Czterokrotne dożywocie dla 3 Rosjan i Ukraińca

Holenderka uciekła z dziećmi do Polski, czy nasz kraj ją wyda?

Tak jak pisaliśmy na początku tygodnia, wczoraj niderlandzka prokuratura zakończyła przedstawiać akt oskarżenia wobec trzech Rosjan i jednego Ukraińca w związku z zestrzeleniem samolotu MH17 w lipcu 2014 roku. Prokurator za śmierć 298 osób na pokładzie zażądał najcięższej możliwej kary przewidzianej w niderlandzkim systemie karnym – dożywocia.

Morderstwo

Prokurator prowadzący sprawę nie miał żadnych wątpliwości. Podczas posiedzenia sądu wskazał, iż akt ten można zakwalifikować jako 298-krotne morderstwo. W efekcie nie może on domagać się innej kary jak dożywocia dla oskarżonych.

 

Nikt się nie przyznaje

W wyniku incydentu, w którym zginęło 196 obywateli Holandii, czterech oskarżonych zostało zaocznie postawionych przed niderlandzkim sądem. Z grupy tej tylko jeden człowiek jest reprezentowany przez prawnika. Pozostała trójka uznała, iż nie jest to konieczne. Nie ma się niestety czemu dziwić. Szansę, iż ludzie ci trafią do więzienia, są praktycznie równe zeru. Ani bowiem Rosjanie, ani przedstawiciele zbuntowanych, separatystycznych obszarów Ukrainy nie zamierzają wydać podejrzanych, stronie holenderskiej.

 

Nielegalna wojna

Proces ten wskazał na jeszcze jedną kwestię. Dzięki niemu holenderski wymiar sprawiedliwości oficjalnie potwierdził, iż ukraińscy separatyści prowadzą nielegalną walkę na Ukrainie.
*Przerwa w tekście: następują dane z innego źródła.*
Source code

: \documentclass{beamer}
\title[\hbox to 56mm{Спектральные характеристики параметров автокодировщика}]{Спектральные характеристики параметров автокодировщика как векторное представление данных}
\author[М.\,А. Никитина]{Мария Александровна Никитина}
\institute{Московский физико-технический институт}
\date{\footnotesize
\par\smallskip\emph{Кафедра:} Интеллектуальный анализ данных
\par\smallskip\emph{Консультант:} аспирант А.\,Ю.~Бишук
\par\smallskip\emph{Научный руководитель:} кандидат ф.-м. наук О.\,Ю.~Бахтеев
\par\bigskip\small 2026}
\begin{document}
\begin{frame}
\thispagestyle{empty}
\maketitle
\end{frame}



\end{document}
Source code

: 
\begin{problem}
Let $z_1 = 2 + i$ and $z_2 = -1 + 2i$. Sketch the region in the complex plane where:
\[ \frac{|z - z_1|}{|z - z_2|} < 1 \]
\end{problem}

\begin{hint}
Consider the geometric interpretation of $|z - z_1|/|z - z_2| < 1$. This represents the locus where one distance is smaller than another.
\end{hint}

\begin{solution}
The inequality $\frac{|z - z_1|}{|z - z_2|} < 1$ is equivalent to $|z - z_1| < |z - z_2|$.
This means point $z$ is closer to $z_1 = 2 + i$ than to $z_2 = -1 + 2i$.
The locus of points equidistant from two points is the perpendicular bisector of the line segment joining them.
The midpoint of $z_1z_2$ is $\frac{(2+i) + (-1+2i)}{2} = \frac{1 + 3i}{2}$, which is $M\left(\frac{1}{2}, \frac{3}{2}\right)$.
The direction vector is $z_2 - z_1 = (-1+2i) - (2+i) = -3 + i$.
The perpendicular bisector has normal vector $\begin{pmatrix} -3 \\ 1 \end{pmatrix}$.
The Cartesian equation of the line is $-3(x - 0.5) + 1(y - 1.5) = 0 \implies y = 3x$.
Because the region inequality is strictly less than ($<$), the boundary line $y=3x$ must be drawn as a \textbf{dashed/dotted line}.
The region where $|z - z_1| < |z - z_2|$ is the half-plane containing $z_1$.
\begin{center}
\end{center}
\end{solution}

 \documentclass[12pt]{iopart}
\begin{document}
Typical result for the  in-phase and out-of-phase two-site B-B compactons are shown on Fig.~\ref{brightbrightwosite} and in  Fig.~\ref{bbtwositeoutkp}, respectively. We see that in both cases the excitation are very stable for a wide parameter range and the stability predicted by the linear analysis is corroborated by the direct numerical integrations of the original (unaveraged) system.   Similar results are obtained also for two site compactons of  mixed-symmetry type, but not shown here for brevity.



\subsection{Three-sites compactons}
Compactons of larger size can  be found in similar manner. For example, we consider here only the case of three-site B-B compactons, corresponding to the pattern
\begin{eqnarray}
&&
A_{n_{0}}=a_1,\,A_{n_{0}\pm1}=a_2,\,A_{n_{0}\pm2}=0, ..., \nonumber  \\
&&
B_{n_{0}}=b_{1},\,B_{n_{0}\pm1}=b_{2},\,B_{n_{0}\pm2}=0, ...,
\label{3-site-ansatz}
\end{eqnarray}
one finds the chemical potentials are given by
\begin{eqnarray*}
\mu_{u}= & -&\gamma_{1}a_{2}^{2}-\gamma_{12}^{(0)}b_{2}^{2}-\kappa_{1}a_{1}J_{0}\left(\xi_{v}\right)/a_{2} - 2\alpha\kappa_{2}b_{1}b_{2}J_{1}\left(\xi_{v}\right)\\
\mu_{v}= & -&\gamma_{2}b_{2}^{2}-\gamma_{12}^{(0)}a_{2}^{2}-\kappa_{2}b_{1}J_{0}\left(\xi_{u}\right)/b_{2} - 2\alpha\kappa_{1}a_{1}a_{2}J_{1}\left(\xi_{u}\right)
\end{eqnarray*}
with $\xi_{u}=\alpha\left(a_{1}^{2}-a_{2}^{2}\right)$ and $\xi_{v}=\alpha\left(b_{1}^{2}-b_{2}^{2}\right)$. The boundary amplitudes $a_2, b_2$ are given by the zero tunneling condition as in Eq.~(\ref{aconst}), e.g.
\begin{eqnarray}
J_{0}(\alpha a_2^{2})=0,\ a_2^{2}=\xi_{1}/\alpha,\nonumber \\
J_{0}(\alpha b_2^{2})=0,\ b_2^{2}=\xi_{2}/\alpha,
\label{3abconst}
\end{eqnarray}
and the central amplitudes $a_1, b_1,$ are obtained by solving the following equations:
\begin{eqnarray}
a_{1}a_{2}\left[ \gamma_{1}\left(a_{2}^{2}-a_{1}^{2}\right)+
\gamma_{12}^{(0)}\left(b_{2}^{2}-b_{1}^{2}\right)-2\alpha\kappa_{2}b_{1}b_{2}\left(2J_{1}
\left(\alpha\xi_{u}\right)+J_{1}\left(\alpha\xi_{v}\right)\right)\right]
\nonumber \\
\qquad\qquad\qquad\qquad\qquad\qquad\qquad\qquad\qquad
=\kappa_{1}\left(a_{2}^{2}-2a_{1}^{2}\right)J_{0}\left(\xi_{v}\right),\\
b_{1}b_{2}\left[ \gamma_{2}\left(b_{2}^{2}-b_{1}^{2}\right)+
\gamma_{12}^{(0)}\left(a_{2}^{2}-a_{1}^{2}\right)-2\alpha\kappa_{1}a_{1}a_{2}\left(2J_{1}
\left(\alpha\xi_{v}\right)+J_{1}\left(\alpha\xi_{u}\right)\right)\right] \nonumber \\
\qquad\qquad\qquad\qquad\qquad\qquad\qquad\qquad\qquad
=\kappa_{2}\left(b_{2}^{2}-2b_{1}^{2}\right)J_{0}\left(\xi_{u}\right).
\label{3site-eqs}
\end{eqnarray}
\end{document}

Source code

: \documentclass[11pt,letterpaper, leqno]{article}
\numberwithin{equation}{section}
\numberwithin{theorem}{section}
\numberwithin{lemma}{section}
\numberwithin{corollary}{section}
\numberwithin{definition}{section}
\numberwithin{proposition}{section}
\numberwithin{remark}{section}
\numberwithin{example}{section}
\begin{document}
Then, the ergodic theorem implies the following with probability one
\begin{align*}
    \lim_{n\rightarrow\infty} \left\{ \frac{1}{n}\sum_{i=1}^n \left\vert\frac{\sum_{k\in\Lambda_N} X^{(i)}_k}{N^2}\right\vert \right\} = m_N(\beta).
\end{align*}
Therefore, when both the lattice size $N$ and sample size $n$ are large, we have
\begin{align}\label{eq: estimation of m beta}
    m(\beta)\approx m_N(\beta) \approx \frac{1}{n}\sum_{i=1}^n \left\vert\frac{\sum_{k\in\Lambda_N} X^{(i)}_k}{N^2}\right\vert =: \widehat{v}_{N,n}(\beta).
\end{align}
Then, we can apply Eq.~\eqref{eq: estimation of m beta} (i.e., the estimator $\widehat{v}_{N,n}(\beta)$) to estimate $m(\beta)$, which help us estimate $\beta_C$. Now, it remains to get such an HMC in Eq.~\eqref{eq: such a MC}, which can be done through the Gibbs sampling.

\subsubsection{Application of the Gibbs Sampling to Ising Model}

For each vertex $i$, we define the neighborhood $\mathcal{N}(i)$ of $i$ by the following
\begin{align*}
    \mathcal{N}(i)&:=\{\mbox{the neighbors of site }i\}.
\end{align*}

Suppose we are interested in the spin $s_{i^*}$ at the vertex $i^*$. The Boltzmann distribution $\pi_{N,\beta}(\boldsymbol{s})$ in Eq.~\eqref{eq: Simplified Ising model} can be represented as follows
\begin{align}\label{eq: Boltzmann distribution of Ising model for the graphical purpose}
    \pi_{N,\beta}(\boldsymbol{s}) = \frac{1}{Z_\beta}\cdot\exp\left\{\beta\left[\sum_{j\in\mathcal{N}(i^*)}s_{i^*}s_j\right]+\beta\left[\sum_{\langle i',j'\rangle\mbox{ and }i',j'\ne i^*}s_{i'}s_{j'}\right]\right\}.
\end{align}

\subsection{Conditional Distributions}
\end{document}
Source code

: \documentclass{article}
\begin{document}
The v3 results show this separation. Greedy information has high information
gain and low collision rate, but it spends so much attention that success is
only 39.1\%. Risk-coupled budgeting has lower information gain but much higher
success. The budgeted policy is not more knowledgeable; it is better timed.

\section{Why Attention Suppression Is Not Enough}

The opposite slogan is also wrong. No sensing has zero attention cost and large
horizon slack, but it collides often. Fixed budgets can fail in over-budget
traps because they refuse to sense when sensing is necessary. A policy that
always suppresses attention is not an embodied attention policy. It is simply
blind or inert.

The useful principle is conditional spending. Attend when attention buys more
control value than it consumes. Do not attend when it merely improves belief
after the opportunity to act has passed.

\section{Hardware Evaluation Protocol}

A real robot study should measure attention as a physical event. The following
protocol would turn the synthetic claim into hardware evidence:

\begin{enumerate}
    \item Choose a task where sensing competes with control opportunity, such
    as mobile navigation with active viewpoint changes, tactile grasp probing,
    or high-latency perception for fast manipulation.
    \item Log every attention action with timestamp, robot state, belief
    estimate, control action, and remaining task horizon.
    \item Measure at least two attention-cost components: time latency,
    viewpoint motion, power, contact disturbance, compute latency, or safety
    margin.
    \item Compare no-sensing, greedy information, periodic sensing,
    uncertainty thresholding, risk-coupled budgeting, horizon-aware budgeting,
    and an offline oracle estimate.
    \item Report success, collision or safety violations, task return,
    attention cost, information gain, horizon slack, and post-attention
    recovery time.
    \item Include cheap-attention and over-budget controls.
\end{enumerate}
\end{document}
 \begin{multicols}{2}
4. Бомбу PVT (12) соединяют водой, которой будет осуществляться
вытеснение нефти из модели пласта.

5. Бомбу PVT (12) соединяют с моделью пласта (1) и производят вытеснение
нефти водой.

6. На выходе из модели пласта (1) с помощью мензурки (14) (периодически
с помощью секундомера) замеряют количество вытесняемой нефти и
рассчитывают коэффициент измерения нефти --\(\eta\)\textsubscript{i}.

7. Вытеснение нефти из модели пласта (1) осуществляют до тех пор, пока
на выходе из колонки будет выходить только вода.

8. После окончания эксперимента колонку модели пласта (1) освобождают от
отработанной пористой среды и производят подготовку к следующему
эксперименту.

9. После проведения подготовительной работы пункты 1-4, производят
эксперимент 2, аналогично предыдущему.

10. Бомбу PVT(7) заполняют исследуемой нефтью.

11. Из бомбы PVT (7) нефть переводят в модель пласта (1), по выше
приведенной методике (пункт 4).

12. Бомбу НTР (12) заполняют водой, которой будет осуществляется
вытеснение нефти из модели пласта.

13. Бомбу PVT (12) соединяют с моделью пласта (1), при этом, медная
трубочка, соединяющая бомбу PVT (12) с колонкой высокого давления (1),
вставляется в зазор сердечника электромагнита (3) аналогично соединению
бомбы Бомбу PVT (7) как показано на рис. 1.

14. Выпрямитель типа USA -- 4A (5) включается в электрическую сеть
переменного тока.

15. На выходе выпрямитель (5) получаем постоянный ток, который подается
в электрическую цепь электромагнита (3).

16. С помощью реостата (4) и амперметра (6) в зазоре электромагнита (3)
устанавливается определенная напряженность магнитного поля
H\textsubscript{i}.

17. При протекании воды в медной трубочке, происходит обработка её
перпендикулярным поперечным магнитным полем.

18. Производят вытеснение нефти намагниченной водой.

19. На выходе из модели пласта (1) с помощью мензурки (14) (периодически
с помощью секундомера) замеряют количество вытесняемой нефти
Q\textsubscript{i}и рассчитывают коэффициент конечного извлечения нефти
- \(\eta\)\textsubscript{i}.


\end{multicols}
Nie można więc ich uważać za żołnierzy, a za zwykłych przestępców. W efekcie zestrzelenie potraktowano jak morderstwo, skutek niedozwolonego użycia przemocy, a nie jak zbrodnię wojenną. To zaś paradoksalnie może mieć w późniejszym czasie negatywny wpływ na ściganie podejrzanych. Zbrodnie wojenne się bowiem nie przedawniają. Morderstwa już tak.
Z drugiej strony, z racji potraktowania tego jako zwykłe zabójstwo, linia obrony wskazująca na to, iż wedle sprawców miał być to samolot wojskowy, nie ma znaczenia.

 

To nie oni nacisnęli guzik

Jak wskazuje prokuratura, nikt z nich fizycznie nie nacisnął na guzik odpowiadający za odpalenie rakiety. To jednak nie zwalnia ich od odpowiedzialności. To bowiem oni mieli stać za ściągnięciem systemu przeciwlotniczego na Ukrainę i wydaniem pozwolenia do otwarcia ognia. Z przechwyconych bowiem rozmów telefonicznych wynika, iż cała czwórka odegrała ważną rolę w zestrzeleniu tej maszyny. „Każdy, kto później organizuje, ułatwia i z radością omawia przestępstwo, ponosi odpowiedzialność karną za to przestępstwo” – powiedział prokurator.

 

Po przedstawieniu aktu oskarżenia proces został wstrzymany. Kolejne posiedzenie sądu w tej sprawie odbędzie się w marcu. Wtedy swoje stanowisko zajmie obrona, która otrzymała czas do ustosunkowania się do zarzutów prokuratora.